英国のグラインドボーン・フェスティバル・オペラ(Glyndebourne Festival Opera)で21日、代役のテノール歌手がヘリコプターで駆け付け、第2幕から出演するというスリリングな騒動が起きた。

騒動が起きたのは今年の音楽祭の新制作、エセル・スマイスの《ザ・レッカーズ》。この日の朝、マルク役に起用されているロドリゴ・ポーラス・ガルーロが不調を訴えたことから、午後になってリハーサルでカバー役を務めていたアダム・ギルバートを呼ぶことになったという。
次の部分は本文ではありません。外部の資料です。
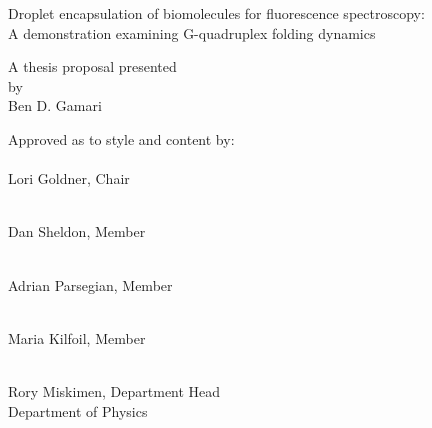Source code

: \begin{center}
\Large{
Droplet encapsulation of biomolecules for fluorescence spectroscopy: \\
A demonstration examining G-quadruplex folding dynamics
}
\end{center}
\vspace{10em}
\begin{center}
A thesis proposal presented \\
by \\
{\sc Ben D. Gamari}
\end{center}
\vspace{10em}

Approved as to style and content by:\\

\makebox[2.5in]{\hrulefill} \\
Lori Goldner, Chair

\makebox[2.5in]{\hrulefill} \\
Dan Sheldon, Member

\makebox[2.5in]{\hrulefill} \\
Adrian Parsegian, Member

\makebox[2.5in]{\hrulefill} \\
Maria Kilfoil, Member

\vspace{10em}
\hspace{20em}
\parbox[t]{3in}{
\makebox[2.5in]{\hrulefill} \\
\hspace{20em} Rory Miskimen, Department Head \\
\hspace{20em} Department of Physics
}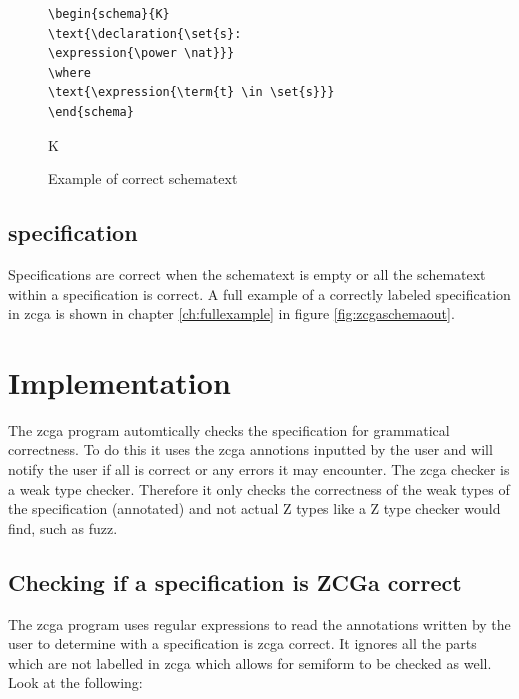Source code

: \begin{figure}[H]
\centering
\begin{minipage}{0.45\textwidth}
\begin{BVerbatim}
\begin{schema}{K}
\text{\declaration{\set{s}:
\expression{\power \nat}}}
\where
\text{\expression{\term{t} \in \set{s}}}
\end{schema}
\end{BVerbatim}
\end{minipage}\hfill
\begin{minipage}{0.45\textwidth}
\begin{schema}{K}
\where
{}
\end{schema}
\end{minipage}
\caption{Example of correct schematext \label{fig:stinzcga}}
\end{figure}

\subsection{specification}

Specifications are correct when the schematext is empty or all the schematext
within a specification is correct. A full example of a correctly labeled
specification in \gls{zcga} is shown in chapter \ref{ch:fullexample} in figure
\ref{fig:zcgaschemaout}.

\section{Implementation}

The \gls{zcga} program automtically checks the specification for grammatical
correctness. To do this it uses the \gls{zcga} annotions inputted by the user
and will notify the user if all is correct or any errors it may encounter. The
\gls{zcga} checker is a weak type checker. Therefore it only checks the
correctness of the weak types of the specification (annotated) and not actual Z
types like a Z type checker would find, such as fuzz.

\subsection{Checking if a specification is ZCGa correct}

The \gls{zcga} program uses regular expressions to read the annotations written
by the user to determine with a specification is \gls{zcga} correct. It ignores
all the parts which are not labelled in \gls{zcga} which allows for
\gls{semiform} to be checked as well. Look at the following:

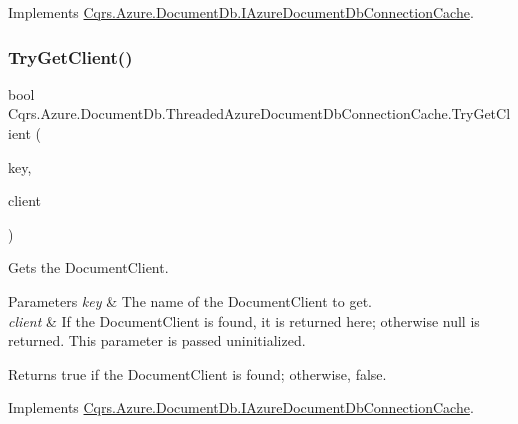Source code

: Implements \hyperlink{interfaceCqrs_1_1Azure_1_1DocumentDb_1_1IAzureDocumentDbConnectionCache_a6f5dab93f2ebee2503eb808b9031777d_a6f5dab93f2ebee2503eb808b9031777d}{Cqrs.\+Azure.\+Document\+Db.\+I\+Azure\+Document\+Db\+Connection\+Cache}.

\mbox{\label{classCqrs_1_1Azure_1_1DocumentDb_1_1ThreadedAzureDocumentDbConnectionCache_a0cf4a79ec6bcc1021182f95ddc27edea_a0cf4a79ec6bcc1021182f95ddc27edea}} 
\subsubsection{\texorpdfstring{Try\+Get\+Client()}{TryGetClient()}}
{\footnotesize\ttfamily bool Cqrs.\+Azure.\+Document\+Db.\+Threaded\+Azure\+Document\+Db\+Connection\+Cache.\+Try\+Get\+Client (\begin{DoxyParamCaption}\item[{string}]{key,  }\item[{out Document\+Client}]{client }\end{DoxyParamCaption})}



Gets the Document\+Client. 


\begin{DoxyParams}{Parameters}
{\em key} & The name of the Document\+Client to get.\\
\hline
{\em client} & If the Document\+Client is found, it is returned here; otherwise null is returned. This parameter is passed uninitialized.\\
\hline
\end{DoxyParams}
\begin{DoxyReturn}{Returns}
true if the Document\+Client is found; otherwise, false.
\end{DoxyReturn}


Implements \hyperlink{interfaceCqrs_1_1Azure_1_1DocumentDb_1_1IAzureDocumentDbConnectionCache_a56a01a4224cb64d9349913e5237cebda_a56a01a4224cb64d9349913e5237cebda}{Cqrs.\+Azure.\+Document\+Db.\+I\+Azure\+Document\+Db\+Connection\+Cache}.

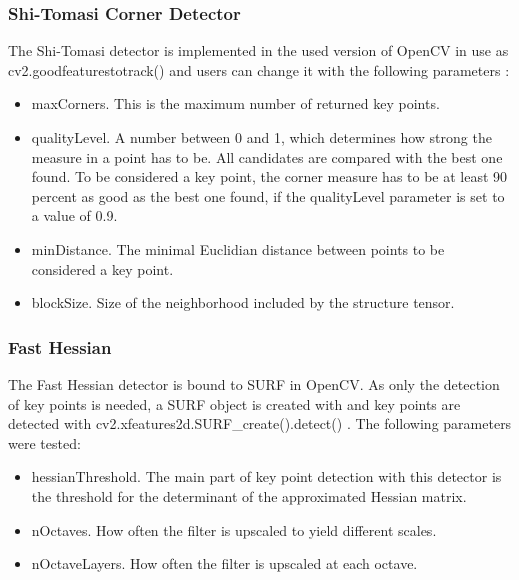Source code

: \documentclass[Bachelorarbeit.tex]{subfiles}
\begin{document}
\subsubsection{Shi-Tomasi Corner Detector}
The Shi-Tomasi detector is implemented in the used version of OpenCV in use as cv2.goodfeaturestotrack() and users can change it with the following parameters \citep{itseez2019theopencv}:
\begin{itemize}
	\item maxCorners. This is the maximum number of returned key points.
	\item qualityLevel. A number between 0 and 1, which determines how strong the measure in a point has to be. All candidates are compared with the best one found. To be considered a key point, the corner measure has to be at least 90 percent as good as the best one found, if the qualityLevel parameter is set to a value of 0.9.
	\item minDistance. The minimal Euclidian distance between points to be considered a key point.
	\item blockSize. Size of the neighborhood included by the structure tensor.
\end{itemize}

\subsubsection{Fast Hessian}
The Fast Hessian detector is bound to SURF in OpenCV. As only the detection of key points is needed, a SURF object is created with  and key points are detected with cv2.xfeatures2d.SURF\_create().detect() \citep{itseez2019theopencv}. The following parameters were tested:
\begin{itemize}
	\item hessianThreshold. The main part of key point detection with this detector is the threshold for the determinant of the approximated Hessian matrix.
	\item nOctaves. How often the filter is upscaled to yield different scales.
	\item nOctaveLayers. How often the filter is upscaled at each octave.
\end{itemize}
\end{document}
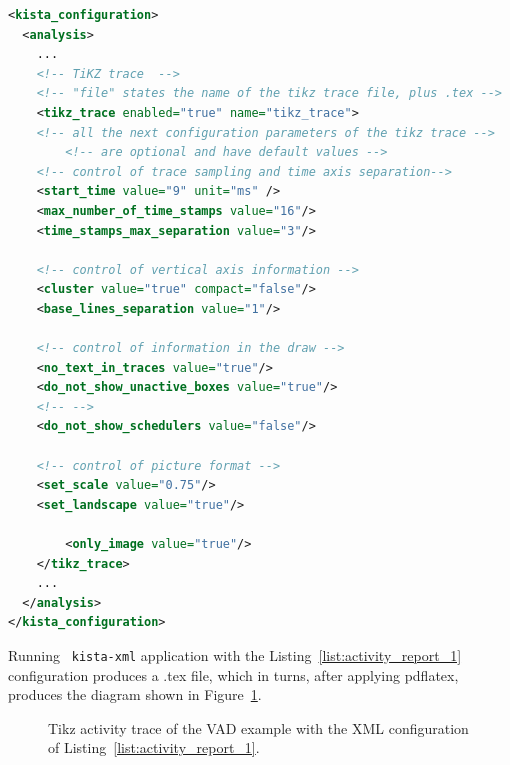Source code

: \begin{table}[htbp]
\begin{lstlisting}[language=XML, caption={Example of configuration of an activity report from the XML interface for the VAD example.}, label=list:activity_report_1]
<kista_configuration>
  <analysis>
    ...
    <!-- TiKZ trace  -->
    <!-- "file" states the name of the tikz trace file, plus .tex -->
    <tikz_trace enabled="true" name="tikz_trace">
	<!-- all the next configuration parameters of the tikz trace -->
        <!-- are optional and have default values -->
	<!-- control of trace sampling and time axis separation-->
	<start_time value="9" unit="ms" />
	<max_number_of_time_stamps value="16"/>
	<time_stamps_max_separation value="3"/>

	<!-- control of vertical axis information -->
	<cluster value="true" compact="false"/>
	<base_lines_separation value="1"/>

	<!-- control of information in the draw -->
	<no_text_in_traces value="true"/>
	<do_not_show_unactive_boxes value="true"/>	
	<!-- -->
	<do_not_show_schedulers value="false"/>	
			
	<!-- control of picture format -->
	<set_scale value="0.75"/>
	<set_landscape value="true"/>
			
        <only_image value="true"/>
    </tikz_trace>
    ...
  </analysis>
</kista_configuration>
\end{lstlisting}
\end{table}

Running \texttt{ kista-xml} application with the Listing~\ref{list:activity_report_1} configuration produces
a .tex file, which in turns, after applying pdflatex, produces the diagram shown in Figure~\ref{fig:tikz_trace_only_img1}.


\begin{figure}[htbp]
\centering
\caption{Tikz activity trace of the VAD example with the XML configuration of Listing~\ref{list:activity_report_1}.} 
\label{fig:tikz_trace_only_img1}
\end{figure}

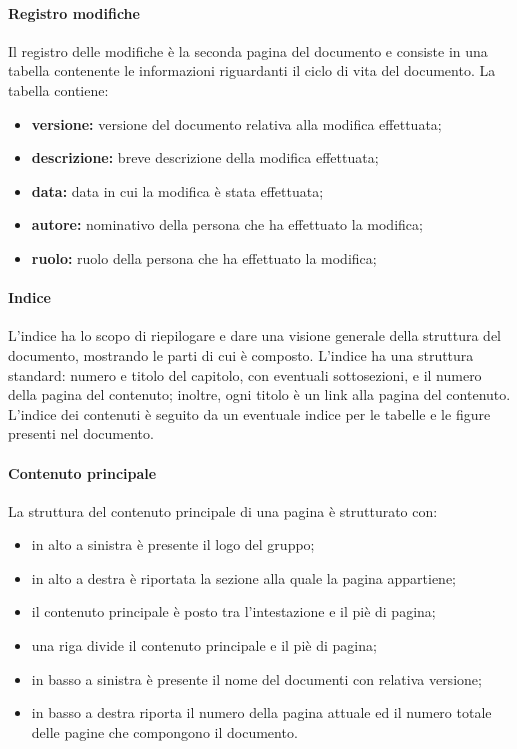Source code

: 			\paragraph{Registro modifiche}
			\label{par: Registro modifiche}
				Il registro delle modifiche è la seconda pagina del documento e consiste in una tabella contenente le informazioni riguardanti il ciclo di vita del documento. La tabella contiene:
				\begin{itemize}
					\item \textbf{versione:} versione del documento relativa alla modifica effettuata;
					\item \textbf{descrizione:} breve descrizione della modifica effettuata;
					\item \textbf{data:} data in cui la modifica è stata effettuata;
					\item \textbf{autore:} nominativo della persona che ha effettuato la modifica;
					\item \textbf{ruolo:} ruolo della persona che ha effettuato la modifica;
				\end{itemize}
			\paragraph{Indice}
				L'indice ha lo scopo di riepilogare e dare una visione generale della struttura del documento, mostrando le parti di cui è composto. L'indice ha una struttura standard: numero e titolo del capitolo, con eventuali sottosezioni, e il numero della pagina del contenuto; inoltre, ogni titolo è un link alla pagina del contenuto. L'indice dei contenuti è seguito da un eventuale indice per le tabelle e le figure presenti nel documento.
			\paragraph{Contenuto principale}
				La struttura del contenuto principale di una pagina è strutturato con:
					\begin{itemize}
						\item in alto a sinistra è presente il logo del gruppo;
						\item in alto a destra è riportata la sezione alla quale la pagina appartiene;
						\item il contenuto principale è posto tra l'intestazione e il piè di pagina;
						\item una riga divide il contenuto principale e il piè di pagina;
						\item in basso a sinistra è presente il nome del documenti con relativa versione;
						\item in basso a destra riporta il numero della pagina attuale ed il numero totale delle pagine che compongono il documento.
					\end{itemize}

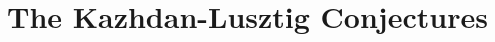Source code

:             \minitoc
            
            
            
            
            
        \chapter{The Kazhdan-Lusztig Conjectures}
	
	\printbibliography

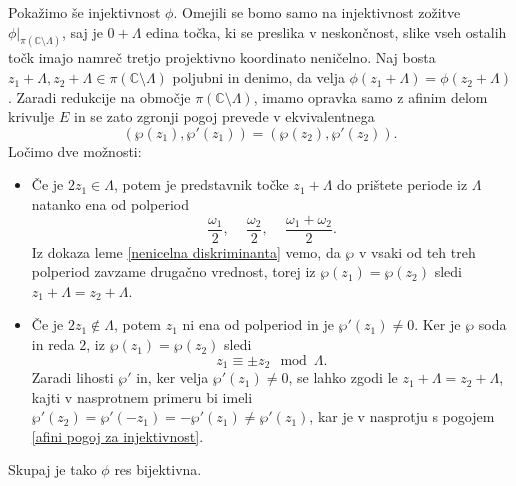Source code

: \documentclass[mat1]{fmfdelo}
\numberwithin{equation}{section}
\newcommand{\C}{\mathbb C}
\newcommand{\om}{\omega}
\theoremstyle{definition}
\begin{document}
\begin{dokaz}
    Pokažimo še injektivnost $\phi$. Omejili se bomo samo na injektivnost zožitve $\phi|_{\pi(\C\setminus\Lambda)}$, saj je $0 + \Lambda$ edina točka, ki se preslika v neskončnost, slike vseh ostalih točk imajo namreč tretjo projektivno koordinato neničelno. Naj bosta $z_1 + \Lambda, z_2 + \Lambda \in \pi(\C \setminus \Lambda)$ poljubni in denimo, da velja $\phi(z_1 + \Lambda) = \phi(z_2 + \Lambda)$. Zaradi redukcije na območje $\pi(\C \setminus \Lambda)$, imamo opravka samo z afinim delom krivulje $E$ in se zato zgronji pogoj prevede v ekvivalentnega 
    \begin{equation}
        \label{afini pogoj za injektivnost}
        (\wp(z_1), \wp'(z_1)) = (\wp(z_2), \wp'(z_2)). 
    \end{equation}  
    Ločimo dve možnosti:
    \begin{itemize}
        \item
        Če je $2z_1 \in \Lambda$, potem je predstavnik točke $z_1 + \Lambda$ do prištete periode iz $\Lambda$ natanko ena od polperiod
        \[
            \frac{\om_1}{2}\text{, } \quad \frac{\om_2}{2}\text{, } \quad \frac{\om_1 + \om_2}{2}.
        \]
        Iz dokaza leme \ref{nenicelna diskriminanta} vemo, da $\wp$ v vsaki od teh treh polperiod zavzame drugačno vrednost, torej iz $\wp(z_1) = \wp(z_2)$ sledi $z_1 + \Lambda = z_2 + \Lambda$.

        \item 
        Če je $2z_1 \not\in \Lambda$, potem $z_1$ ni ena od polperiod in je $\wp'(z_1) \neq 0$. Ker je $\wp$ soda in reda $2$, iz $\wp(z_1) = \wp(z_2)$ sledi
        \[
            z_1  \equiv \pm z_2 \mod{\Lambda}. 
        \]
        Zaradi lihosti $\wp'$ in, ker velja $\wp'(z_1) \neq 0$, se lahko zgodi le $z_1 + \Lambda = z_2 + \Lambda$, kajti v nasprotnem primeru bi imeli $\wp'(z_2) = \wp'(-z_1) = -\wp'(z_1) \neq \wp'(z_1)$, kar je v nasprotju s pogojem \ref{afini pogoj za injektivnost}.
    \end{itemize}
    Skupaj je tako $\phi$ res bijektivna. 


\end{dokaz}
\end{document}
ところが、意中のギルバートは既に休暇に入り、息子とアザラシを見るため500キロ近く離れたウェールズ沿岸のカーディガン島に滞在。しかも英国はこの日、ロシアのウクライナ侵略に対する経済制裁に伴う物価高騰に対して全土でゼネラル・ストライキのただ中にあり、長距離列車の運行が止まっていたという。

そこで、捻り出されたのが、ヘリコプターを飛ばすこと。そこは元々は限られた人たちが会員制で運用していた老舗の音楽祭の面目躍如で、会員によってヘリコプターが手配され、ギルバートは第2幕の幕開けに間に合ったという。

結局、第1幕はガルーロが歌い、第2幕と第3幕はガルーロが舞台上で演技、ギルバートがステージの袖で歌うというスタイルで事なきを得たという。ギルバートはBBCウェールズの取材に対して、「ヘリコプターに乗ったのは初めて」と語っている。